Extracted data entries

————

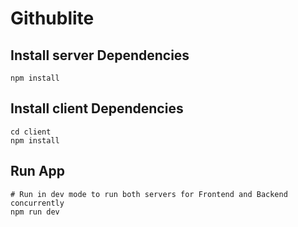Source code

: # Githublite



## Install server Dependencies

```
npm install
```
## Install client Dependencies

```
cd client
npm install
```

## Run App

```
# Run in dev mode to run both servers for Frontend and Backend concurrently
npm run dev
```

————

■ Task objective ■
Each line of the data that holds "Dependencies" should be reported.

■ Solution ■
## Install server Dependencies
## Install client Dependencies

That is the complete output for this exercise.